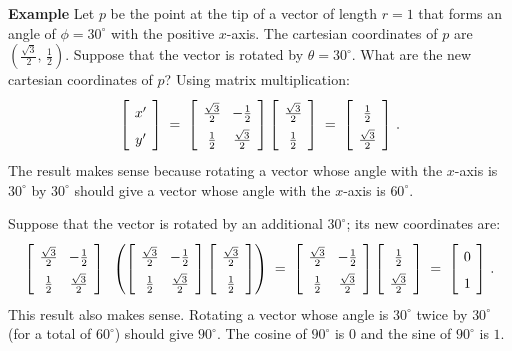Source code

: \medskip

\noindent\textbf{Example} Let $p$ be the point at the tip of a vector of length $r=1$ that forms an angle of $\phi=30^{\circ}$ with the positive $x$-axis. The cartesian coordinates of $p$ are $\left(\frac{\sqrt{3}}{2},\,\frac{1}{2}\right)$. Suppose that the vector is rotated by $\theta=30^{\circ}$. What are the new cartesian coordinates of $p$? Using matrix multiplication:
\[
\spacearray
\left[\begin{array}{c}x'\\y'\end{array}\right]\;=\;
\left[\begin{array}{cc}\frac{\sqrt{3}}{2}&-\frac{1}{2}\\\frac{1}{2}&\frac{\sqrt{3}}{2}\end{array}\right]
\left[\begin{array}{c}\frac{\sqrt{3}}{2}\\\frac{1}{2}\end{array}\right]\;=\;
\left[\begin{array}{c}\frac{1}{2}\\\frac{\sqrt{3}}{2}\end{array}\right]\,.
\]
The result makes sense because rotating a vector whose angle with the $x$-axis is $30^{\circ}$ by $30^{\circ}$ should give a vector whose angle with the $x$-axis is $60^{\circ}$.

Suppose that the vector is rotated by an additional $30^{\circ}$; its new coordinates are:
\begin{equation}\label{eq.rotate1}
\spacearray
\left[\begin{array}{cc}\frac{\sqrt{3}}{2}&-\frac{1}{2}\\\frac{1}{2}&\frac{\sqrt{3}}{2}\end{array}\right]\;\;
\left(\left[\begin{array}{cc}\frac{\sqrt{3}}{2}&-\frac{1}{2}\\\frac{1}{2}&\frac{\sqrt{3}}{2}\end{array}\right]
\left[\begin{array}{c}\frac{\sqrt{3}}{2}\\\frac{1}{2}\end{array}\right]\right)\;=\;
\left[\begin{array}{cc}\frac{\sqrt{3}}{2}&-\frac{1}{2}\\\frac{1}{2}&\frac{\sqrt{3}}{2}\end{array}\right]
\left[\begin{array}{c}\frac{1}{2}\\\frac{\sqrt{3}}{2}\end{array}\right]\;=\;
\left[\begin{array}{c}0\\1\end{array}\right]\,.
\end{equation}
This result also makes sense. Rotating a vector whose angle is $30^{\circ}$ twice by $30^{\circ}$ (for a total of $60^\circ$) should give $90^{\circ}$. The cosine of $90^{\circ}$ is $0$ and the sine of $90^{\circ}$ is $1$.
* * *
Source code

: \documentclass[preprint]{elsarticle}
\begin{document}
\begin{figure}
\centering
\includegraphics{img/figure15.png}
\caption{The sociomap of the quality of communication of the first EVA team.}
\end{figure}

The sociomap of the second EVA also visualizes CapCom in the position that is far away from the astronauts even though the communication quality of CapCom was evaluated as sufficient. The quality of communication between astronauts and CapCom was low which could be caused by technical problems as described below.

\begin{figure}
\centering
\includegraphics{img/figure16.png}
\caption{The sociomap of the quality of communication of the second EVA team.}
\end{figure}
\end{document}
--
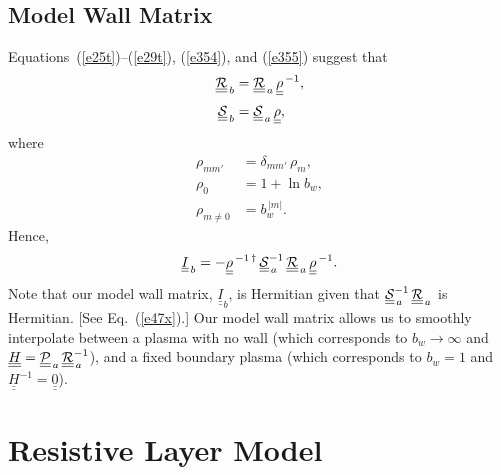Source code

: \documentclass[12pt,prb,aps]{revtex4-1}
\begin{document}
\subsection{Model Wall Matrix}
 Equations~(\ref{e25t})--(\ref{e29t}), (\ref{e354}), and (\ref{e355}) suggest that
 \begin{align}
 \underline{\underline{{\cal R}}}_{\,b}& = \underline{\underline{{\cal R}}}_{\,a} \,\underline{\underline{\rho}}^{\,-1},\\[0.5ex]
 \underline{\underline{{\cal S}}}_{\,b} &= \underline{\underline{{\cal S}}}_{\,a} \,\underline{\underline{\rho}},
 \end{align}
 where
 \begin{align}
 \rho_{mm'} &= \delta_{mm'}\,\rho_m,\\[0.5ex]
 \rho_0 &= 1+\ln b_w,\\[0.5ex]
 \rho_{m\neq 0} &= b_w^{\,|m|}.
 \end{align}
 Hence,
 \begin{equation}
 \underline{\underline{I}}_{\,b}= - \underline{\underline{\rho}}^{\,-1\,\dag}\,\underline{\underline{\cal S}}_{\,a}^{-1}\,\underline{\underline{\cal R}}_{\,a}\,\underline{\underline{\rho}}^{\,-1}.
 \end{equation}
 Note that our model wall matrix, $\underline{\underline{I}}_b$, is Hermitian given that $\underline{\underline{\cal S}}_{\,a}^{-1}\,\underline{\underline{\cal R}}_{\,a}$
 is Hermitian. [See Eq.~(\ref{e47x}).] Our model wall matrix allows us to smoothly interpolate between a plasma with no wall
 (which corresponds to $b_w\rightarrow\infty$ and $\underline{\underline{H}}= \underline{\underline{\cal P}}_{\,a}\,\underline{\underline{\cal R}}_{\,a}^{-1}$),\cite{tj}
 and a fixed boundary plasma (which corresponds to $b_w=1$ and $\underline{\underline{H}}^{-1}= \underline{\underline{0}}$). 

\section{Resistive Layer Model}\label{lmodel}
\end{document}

▸ **EXERCISE REQUIREMENTS**: Copy every line from the records that holds the string "communication".

▸ **TASK RESPONSE**:
\caption{The sociomap of the quality of communication of the first EVA team.}
The sociomap of the second EVA also visualizes CapCom in the position that is far away from the astronauts even though the communication quality of CapCom was evaluated as sufficient. The quality of communication between astronauts and CapCom was low which could be caused by technical problems as described below.
\caption{The sociomap of the quality of communication of the second EVA team.}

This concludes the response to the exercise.